I know that Desmond FitzGerald's Cuban Counter Intelligence staff was very interested in the Fair Play for Cuba Committee, and getting a penetration into it would have been a high-priority effort. In other words, finding out exactly what they were doing, any ties with, say, the Cuban Intelligence service, and how much if any they were funded by the opposition - from Cuba, or Russia via Cuba, or anybody else.
Desmond FitzGerald, then Chief, SAS, who was going to Paris on other business, arranged to meet with Cubela to give him the assurances he sought. The contact plan for the meeting, a copy of which is in the AMLASH file, has this to say on cover: "FitzGerald will represent self as personal representative of Robert F. Kennedy who traveled Paris for specific purpose meeting Cubela and giving him assurances of full U.S. support if there is change of the present government in Cuba."
According to FitzGerald, he discussed the planned meeting with the DD/P (Helms) who decided it was not necessary to seek approval from Robert Kennedy for FitzGerald to speak in his name.
The Cubans were notoriously leaky, while Castro's security service, the DGI, had been well trained by the East Germans, who had a knack for working double agents."
Shortly before FitzGerald was due to leave for Paris to meet AMLASH, Sam Halpern walked in on a shouting match between his boss and the SAS counterintelligence (CI) officer. "The CI man was telling Des not to go to Paris. He felt Cubela was a dangle, or that he'd talk to his friends. It was a real collision. The CI man wouldn't give and Des wouldn't give." FitzGerald decided to go anyway.
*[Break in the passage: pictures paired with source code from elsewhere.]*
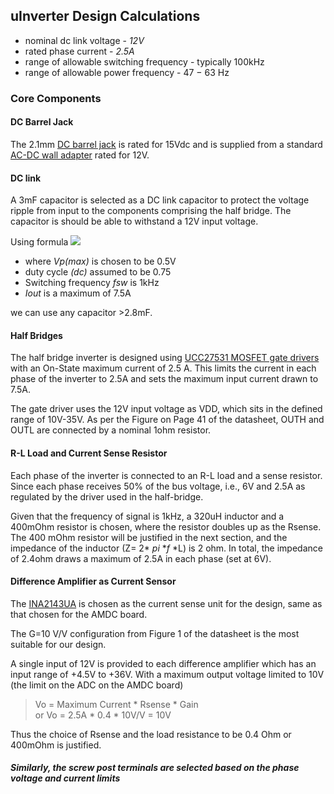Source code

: ﻿## uInverter Design Calculations


-   nominal dc link voltage - _12V_
-   rated phase current - _2.5A_
-   range of allowable switching frequency - typically 100kHz
-   range of allowable power frequency - 47 − 63 Hz

 
### Core Components
 #### DC Barrel Jack
 
 The 2.1mm [DC barrel jack](https://www.digikey.com/en/products/detail/3643/1528-2553-ND/8346574) is rated for 15Vdc and is supplied from a standard [AC-DC wall adapter](digikey.com/en/products/detail/cui-inc/SWM30-12-NV-P5/7388285) rated for 12V. 

#### DC link 
A 3mF capacitor is selected as a DC link capacitor to protect the voltage ripple from input to the components comprising the half bridge. The capacitor is should be able to withstand a 12V input voltage. 

Using formula 
![](http://ec.kemet.com/wp-content/uploads/sites/4/2019/10/dc-link-design-tips-04-300x70.png)
 * where _Vp(max)_ is chosen to be 0.5V
 * duty cycle _(dc)_ assumed to be 0.75
 * Switching frequency _fsw_ is 1kHz
 * _Iout_ is a maximum of 7.5A 

we can use any capacitor >2.8mF. 

#### Half Bridges

The half bridge inverter is designed using [UCC27531 MOSFET gate drivers](https://www.ti.com/lit/ds/symlink/ucc27531.pdf?HQS=TI-null-null-mousermode-df-pf-null-wwe&ts=1603960573394) with an On-State maximum current of 2.5 A. This limits the current in each phase of the inverter to 2.5A and sets the maximum input current drawn to 7.5A.

The gate driver uses the 12V input voltage as VDD, which sits in the defined range of 10V-35V. As per the Figure on Page 41 of the datasheet, OUTH and OUTL are connected by a nominal 1ohm resistor. 

#### R-L Load and Current Sense Resistor

Each phase of the inverter is connected to an R-L load and a sense resistor. Since each phase receives 50% of the bus voltage, i.e., 6V and 2.5A as regulated by the driver used in the half-bridge. 

Given that the frequency of signal is 1kHz, a 320uH inductor and a 400mOhm resistor is chosen, where the resistor doubles up as the Rsense. The 400 mOhm resistor will be justified in the next section, and the impedance of the inductor (Z= 2* *pi* **f* *L) is 2 ohm. In total, the impedance of 2.4ohm draws a maximum of 2.5A in each phase (set at 6V). 

#### Difference Amplifier as Current Sensor

The [INA2143UA](https://www.ti.com/lit/ds/symlink/ina143.pdf?ts=1603995270732&ref_url=https%253A%252F%252Fwww.google.com%252F) is chosen as the current sense unit for the design, same as that chosen for the AMDC board. 

The G=10 V/V configuration from Figure 1 of the datasheet is the most suitable for our design.

A single input of 12V is provided to each difference amplifier which has an input range of +4.5V to +36V. With a maximum output voltage limited to 10V (the limit on the ADC on the AMDC board)   

> Vo = Maximum Current * Rsense * Gain  
> or  Vo = 2.5A * 0.4 * 10V/V = 10V

Thus the choice of Rsense and the load resistance to be 0.4 Ohm or 400mOhm is justified. 

##### Similarly, the screw post terminals are selected based on the phase voltage and current limits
In Miami, Ted Shackley was equally frustrated. "I told Des that it was something he shouldn't do. 'If AMLASH does do something,' I told him, 'it's quite likely they'll track you down. You have a high profile. What are you going to get out of this? The only thing you'll get is the satisfaction of saying you saw the guy!' " said Shackley. "Des shrugged and went on his merry way."
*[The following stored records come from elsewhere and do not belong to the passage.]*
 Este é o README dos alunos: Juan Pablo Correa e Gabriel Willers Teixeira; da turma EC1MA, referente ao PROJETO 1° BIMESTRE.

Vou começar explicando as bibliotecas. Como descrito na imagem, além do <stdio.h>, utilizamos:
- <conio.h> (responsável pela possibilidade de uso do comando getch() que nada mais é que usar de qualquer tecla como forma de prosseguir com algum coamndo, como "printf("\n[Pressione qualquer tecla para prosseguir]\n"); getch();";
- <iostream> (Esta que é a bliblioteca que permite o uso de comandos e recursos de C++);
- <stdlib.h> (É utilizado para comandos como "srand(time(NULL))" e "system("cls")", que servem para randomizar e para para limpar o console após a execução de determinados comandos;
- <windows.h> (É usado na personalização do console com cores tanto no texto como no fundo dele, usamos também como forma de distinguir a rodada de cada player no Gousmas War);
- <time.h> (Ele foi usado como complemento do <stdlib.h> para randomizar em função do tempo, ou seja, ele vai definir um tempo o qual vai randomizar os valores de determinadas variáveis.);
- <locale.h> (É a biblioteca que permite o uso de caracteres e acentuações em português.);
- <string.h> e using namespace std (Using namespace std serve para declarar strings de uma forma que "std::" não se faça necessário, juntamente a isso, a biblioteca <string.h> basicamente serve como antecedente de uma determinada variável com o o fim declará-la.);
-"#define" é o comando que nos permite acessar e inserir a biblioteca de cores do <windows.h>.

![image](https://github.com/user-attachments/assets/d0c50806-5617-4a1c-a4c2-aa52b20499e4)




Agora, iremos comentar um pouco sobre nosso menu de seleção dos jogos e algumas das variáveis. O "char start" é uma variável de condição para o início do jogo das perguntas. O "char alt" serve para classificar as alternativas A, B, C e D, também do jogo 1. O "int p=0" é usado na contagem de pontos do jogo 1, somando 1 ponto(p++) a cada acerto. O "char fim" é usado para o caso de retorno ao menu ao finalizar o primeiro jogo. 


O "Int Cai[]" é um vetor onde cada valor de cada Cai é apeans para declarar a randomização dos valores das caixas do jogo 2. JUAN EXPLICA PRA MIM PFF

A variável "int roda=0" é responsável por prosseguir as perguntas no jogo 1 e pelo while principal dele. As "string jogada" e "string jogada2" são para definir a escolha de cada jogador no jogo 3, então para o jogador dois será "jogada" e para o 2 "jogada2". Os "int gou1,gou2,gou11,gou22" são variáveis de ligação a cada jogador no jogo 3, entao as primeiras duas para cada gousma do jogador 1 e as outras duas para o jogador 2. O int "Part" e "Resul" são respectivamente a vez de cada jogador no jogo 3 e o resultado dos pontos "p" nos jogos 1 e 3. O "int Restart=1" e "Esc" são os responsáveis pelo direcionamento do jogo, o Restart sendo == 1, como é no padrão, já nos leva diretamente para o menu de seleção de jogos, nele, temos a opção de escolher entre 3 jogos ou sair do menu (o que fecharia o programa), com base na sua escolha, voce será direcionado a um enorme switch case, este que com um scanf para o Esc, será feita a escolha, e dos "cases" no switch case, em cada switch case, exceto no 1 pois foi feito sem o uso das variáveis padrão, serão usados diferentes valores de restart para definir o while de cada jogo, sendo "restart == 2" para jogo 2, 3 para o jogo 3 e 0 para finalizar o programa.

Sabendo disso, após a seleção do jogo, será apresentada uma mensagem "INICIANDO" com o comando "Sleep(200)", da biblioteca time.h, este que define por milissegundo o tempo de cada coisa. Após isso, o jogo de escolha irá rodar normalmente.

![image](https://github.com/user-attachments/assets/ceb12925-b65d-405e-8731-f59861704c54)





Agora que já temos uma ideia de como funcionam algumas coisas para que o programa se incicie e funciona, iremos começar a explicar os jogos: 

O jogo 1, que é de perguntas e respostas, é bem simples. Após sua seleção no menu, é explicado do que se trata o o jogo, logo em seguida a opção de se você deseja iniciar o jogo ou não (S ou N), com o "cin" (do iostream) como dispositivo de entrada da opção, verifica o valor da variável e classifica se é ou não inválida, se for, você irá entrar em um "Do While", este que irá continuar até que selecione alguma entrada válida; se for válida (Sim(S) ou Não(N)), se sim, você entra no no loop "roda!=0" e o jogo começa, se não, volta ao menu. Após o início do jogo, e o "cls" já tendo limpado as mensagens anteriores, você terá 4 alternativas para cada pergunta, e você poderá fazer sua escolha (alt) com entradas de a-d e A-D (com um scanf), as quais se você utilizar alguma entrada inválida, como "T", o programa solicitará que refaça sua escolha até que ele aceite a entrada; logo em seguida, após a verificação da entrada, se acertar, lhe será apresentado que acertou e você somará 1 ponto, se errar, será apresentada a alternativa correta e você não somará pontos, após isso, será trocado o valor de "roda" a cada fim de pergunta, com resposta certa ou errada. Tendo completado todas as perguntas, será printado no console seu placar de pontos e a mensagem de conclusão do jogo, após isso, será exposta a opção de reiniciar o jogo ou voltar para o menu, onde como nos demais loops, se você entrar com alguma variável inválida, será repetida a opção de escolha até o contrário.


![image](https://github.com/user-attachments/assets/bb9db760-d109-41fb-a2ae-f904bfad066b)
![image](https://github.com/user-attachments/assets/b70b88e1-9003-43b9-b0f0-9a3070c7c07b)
FitzGerald's boss, Richard Helms, "shared the qualms (of the SAS staff)." As the head of the clandestine service, he could have vetoed the trip. "But," Helms later explained, "I was also getting my ass beaten. You should have enjoyed the experience of Bobby Kennedy rampant on your back." Helms signed off on FitzGerald's meeting with Cubela. Although FitzGerald was going in Robert Kennedy's name, Richard Helms decided it was "unnecessary" to tell the attorney general, whom he regarded as an even greater risk-taker than FitzGerald. "Bobby wouldn't have backed away," said Helms. "He probably would have gone himself." It shows the level of pressure felt by the CIA that Helms, normally careful to cover his back, didn't even bother to get Kennedy's authorization.